— Stored data entries —
════════
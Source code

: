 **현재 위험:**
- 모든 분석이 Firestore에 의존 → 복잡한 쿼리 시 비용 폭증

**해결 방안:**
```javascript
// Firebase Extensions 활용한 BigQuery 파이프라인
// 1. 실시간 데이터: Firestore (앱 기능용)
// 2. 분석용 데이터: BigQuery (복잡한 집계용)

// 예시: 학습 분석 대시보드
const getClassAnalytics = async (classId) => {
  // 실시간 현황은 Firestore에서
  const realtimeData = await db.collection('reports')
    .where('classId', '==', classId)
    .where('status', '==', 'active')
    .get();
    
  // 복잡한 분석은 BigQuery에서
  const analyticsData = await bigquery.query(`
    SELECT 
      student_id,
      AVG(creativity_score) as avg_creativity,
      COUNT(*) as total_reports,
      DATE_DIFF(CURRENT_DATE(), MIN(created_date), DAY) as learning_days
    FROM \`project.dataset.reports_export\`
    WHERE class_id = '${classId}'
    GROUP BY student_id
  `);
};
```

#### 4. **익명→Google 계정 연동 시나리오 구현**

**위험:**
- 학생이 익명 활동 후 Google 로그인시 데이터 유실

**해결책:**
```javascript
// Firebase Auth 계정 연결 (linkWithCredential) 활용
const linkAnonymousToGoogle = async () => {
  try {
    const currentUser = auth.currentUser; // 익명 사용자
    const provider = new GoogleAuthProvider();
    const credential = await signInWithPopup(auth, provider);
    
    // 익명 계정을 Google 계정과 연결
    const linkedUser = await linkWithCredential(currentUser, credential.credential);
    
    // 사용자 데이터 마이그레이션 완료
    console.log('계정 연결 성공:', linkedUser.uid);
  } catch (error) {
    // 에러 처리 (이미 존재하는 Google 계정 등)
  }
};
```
════════
— Exercise —
The entries listed above are to be output exactly. Leave none out.

— Your response —
Source code

: **현재 위험:**
- 모든 분석이 Firestore에 의존 → 복잡한 쿼리 시 비용 폭증

**해결 방안:**
```javascript
// Firebase Extensions 활용한 BigQuery 파이프라인
// 1. 실시간 데이터: Firestore (앱 기능용)
// 2. 분석용 데이터: BigQuery (복잡한 집계용)

// 예시: 학습 분석 대시보드
const getClassAnalytics = async (classId) => {
  // 실시간 현황은 Firestore에서
  const realtimeData = await db.collection('reports')
    .where('classId', '==', classId)
    .where('status', '==', 'active')
    .get();
    
  // 복잡한 분석은 BigQuery에서
  const analyticsData = await bigquery.query(`
    SELECT 
      student_id,
      AVG(creativity_score) as avg_creativity,
      COUNT(*) as total_reports,
      DATE_DIFF(CURRENT_DATE(), MIN(created_date), DAY) as learning_days
    FROM \`project.dataset.reports_export\`
    WHERE class_id = '${classId}'
    GROUP BY student_id
  `);
};
```

#### 4. **익명→Google 계정 연동 시나리오 구현**

**위험:**
- 학생이 익명 활동 후 Google 로그인시 데이터 유실

**해결책:**
```javascript
// Firebase Auth 계정 연결 (linkWithCredential) 활용
const linkAnonymousToGoogle = async () => {
  try {
    const currentUser = auth.currentUser; // 익명 사용자
    const provider = new GoogleAuthProvider();
    const credential = await signInWithPopup(auth, provider);
    
    // 익명 계정을 Google 계정과 연결
    const linkedUser = await linkWithCredential(currentUser, credential.credential);
    
    // 사용자 데이터 마이그레이션 완료
    console.log('계정 연결 성공:', linkedUser.uid);
  } catch (error) {
    // 에러 처리 (이미 존재하는 Google 계정 등)
  }
};
```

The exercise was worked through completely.